Print the data below exactly, but only the lines from the one containing "##Cursos de Aperfeiçoamento" down to the one containing "http://www.github.com.br/luizpicolo", inclusive.

-- Source data --
============================================================

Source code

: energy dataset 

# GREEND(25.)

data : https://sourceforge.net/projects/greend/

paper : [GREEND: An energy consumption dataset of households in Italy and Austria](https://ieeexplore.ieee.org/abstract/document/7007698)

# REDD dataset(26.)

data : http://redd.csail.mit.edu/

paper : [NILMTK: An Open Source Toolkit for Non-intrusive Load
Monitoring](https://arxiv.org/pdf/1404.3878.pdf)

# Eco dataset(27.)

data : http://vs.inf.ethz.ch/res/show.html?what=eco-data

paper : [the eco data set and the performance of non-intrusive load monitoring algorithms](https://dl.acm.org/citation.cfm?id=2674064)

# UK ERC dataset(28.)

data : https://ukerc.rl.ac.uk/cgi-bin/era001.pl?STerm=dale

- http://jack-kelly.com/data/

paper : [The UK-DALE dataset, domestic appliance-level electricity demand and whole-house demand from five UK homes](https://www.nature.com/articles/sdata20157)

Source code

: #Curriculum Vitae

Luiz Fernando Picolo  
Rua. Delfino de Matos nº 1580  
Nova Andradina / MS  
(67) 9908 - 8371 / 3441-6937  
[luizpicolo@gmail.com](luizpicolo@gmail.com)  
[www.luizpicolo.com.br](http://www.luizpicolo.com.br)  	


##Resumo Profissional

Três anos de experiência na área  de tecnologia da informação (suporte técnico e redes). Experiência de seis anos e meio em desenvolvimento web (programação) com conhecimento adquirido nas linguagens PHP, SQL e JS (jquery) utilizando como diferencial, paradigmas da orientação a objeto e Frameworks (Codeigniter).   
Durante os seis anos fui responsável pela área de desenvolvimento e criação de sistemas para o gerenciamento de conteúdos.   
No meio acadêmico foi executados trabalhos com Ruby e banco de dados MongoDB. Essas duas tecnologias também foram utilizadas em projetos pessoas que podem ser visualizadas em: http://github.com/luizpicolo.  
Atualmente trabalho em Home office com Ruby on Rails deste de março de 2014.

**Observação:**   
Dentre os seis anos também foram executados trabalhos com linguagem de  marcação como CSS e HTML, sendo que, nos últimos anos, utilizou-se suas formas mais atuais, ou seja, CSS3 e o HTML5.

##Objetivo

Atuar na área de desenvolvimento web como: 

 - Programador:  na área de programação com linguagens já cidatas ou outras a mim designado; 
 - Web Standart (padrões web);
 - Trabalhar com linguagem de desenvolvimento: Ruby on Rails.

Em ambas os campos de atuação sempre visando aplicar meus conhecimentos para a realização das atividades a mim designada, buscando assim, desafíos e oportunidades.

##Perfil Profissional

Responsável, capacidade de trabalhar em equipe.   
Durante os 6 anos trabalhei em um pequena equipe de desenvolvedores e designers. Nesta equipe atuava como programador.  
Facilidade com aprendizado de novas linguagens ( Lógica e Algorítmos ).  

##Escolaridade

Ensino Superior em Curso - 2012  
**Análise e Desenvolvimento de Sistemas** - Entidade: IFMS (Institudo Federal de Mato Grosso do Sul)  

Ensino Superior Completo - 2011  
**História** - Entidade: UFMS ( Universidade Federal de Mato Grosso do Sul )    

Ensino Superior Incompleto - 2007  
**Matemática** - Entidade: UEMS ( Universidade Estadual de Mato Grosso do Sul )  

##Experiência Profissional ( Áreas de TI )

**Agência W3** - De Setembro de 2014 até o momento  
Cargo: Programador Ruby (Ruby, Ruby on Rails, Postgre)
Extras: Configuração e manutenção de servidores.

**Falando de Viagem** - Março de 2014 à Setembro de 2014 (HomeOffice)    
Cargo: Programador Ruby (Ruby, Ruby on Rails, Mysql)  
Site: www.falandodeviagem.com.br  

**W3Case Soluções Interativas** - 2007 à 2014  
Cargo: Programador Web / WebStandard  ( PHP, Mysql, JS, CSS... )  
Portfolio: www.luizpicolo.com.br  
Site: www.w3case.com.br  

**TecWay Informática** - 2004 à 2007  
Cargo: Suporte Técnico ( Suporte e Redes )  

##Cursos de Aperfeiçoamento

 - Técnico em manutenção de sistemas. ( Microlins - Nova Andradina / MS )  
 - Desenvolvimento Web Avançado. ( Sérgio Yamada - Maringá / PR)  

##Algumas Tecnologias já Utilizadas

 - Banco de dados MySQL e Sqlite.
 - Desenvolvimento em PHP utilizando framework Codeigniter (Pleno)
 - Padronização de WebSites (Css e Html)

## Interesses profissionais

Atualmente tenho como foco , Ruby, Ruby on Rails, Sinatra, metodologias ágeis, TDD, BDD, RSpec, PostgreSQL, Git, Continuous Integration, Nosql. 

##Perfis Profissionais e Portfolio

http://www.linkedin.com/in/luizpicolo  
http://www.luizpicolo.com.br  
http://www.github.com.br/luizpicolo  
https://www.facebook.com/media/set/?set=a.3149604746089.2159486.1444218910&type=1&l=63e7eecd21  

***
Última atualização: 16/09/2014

============================================================

-- Task answer --
##Cursos de Aperfeiçoamento

 - Técnico em manutenção de sistemas. ( Microlins - Nova Andradina / MS )  
 - Desenvolvimento Web Avançado. ( Sérgio Yamada - Maringá / PR)  

##Algumas Tecnologias já Utilizadas

 - Banco de dados MySQL e Sqlite.
 - Desenvolvimento em PHP utilizando framework Codeigniter (Pleno)
 - Padronização de WebSites (Css e Html)

## Interesses profissionais

Atualmente tenho como foco , Ruby, Ruby on Rails, Sinatra, metodologias ágeis, TDD, BDD, RSpec, PostgreSQL, Git, Continuous Integration, Nosql. 

##Perfis Profissionais e Portfolio

http://www.linkedin.com/in/luizpicolo  
http://www.luizpicolo.com.br  
http://www.github.com.br/luizpicolo  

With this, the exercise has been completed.